▶ **What to work on**: Give again, unchanged, the line that contains "cd ~/your_driver_source_dir" together with every line that follows it until the entries end.

▶ **Material to process**:
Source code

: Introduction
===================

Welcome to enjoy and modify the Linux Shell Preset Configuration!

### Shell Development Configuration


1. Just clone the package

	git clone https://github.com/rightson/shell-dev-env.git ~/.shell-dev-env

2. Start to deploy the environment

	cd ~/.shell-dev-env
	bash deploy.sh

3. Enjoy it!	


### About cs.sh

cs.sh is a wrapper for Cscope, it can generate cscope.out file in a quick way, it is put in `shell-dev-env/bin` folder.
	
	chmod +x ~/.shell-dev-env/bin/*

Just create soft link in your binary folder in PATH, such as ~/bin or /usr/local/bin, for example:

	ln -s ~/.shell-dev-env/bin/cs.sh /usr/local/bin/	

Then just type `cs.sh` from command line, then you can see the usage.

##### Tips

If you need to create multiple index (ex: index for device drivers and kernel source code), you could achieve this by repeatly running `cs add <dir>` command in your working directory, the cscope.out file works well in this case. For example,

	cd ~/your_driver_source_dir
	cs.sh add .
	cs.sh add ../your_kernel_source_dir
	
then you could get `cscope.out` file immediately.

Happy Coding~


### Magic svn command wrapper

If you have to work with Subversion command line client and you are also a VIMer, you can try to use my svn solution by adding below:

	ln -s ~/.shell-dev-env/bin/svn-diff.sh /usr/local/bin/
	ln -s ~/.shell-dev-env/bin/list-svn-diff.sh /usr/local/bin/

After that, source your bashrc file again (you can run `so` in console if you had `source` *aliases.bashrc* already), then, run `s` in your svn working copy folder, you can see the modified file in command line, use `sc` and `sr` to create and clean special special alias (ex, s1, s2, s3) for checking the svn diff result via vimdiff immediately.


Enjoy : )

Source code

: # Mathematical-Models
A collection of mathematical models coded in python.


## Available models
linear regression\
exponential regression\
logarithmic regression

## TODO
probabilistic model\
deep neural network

▶ **Result below**:
	cd ~/your_driver_source_dir
	cs.sh add .
	cs.sh add ../your_kernel_source_dir
	
then you could get `cscope.out` file immediately.

Happy Coding~


### Magic svn command wrapper

If you have to work with Subversion command line client and you are also a VIMer, you can try to use my svn solution by adding below:

	ln -s ~/.shell-dev-env/bin/svn-diff.sh /usr/local/bin/
	ln -s ~/.shell-dev-env/bin/list-svn-diff.sh /usr/local/bin/

After that, source your bashrc file again (you can run `so` in console if you had `source` *aliases.bashrc* already), then, run `s` in your svn working copy folder, you can see the modified file in command line, use `sc` and `sr` to create and clean special special alias (ex, s1, s2, s3) for checking the svn diff result via vimdiff immediately.


Enjoy : )

Source code

: # Mathematical-Models
A collection of mathematical models coded in python.


## Available models
linear regression\
exponential regression\
logarithmic regression

## TODO
probabilistic model\
deep neural network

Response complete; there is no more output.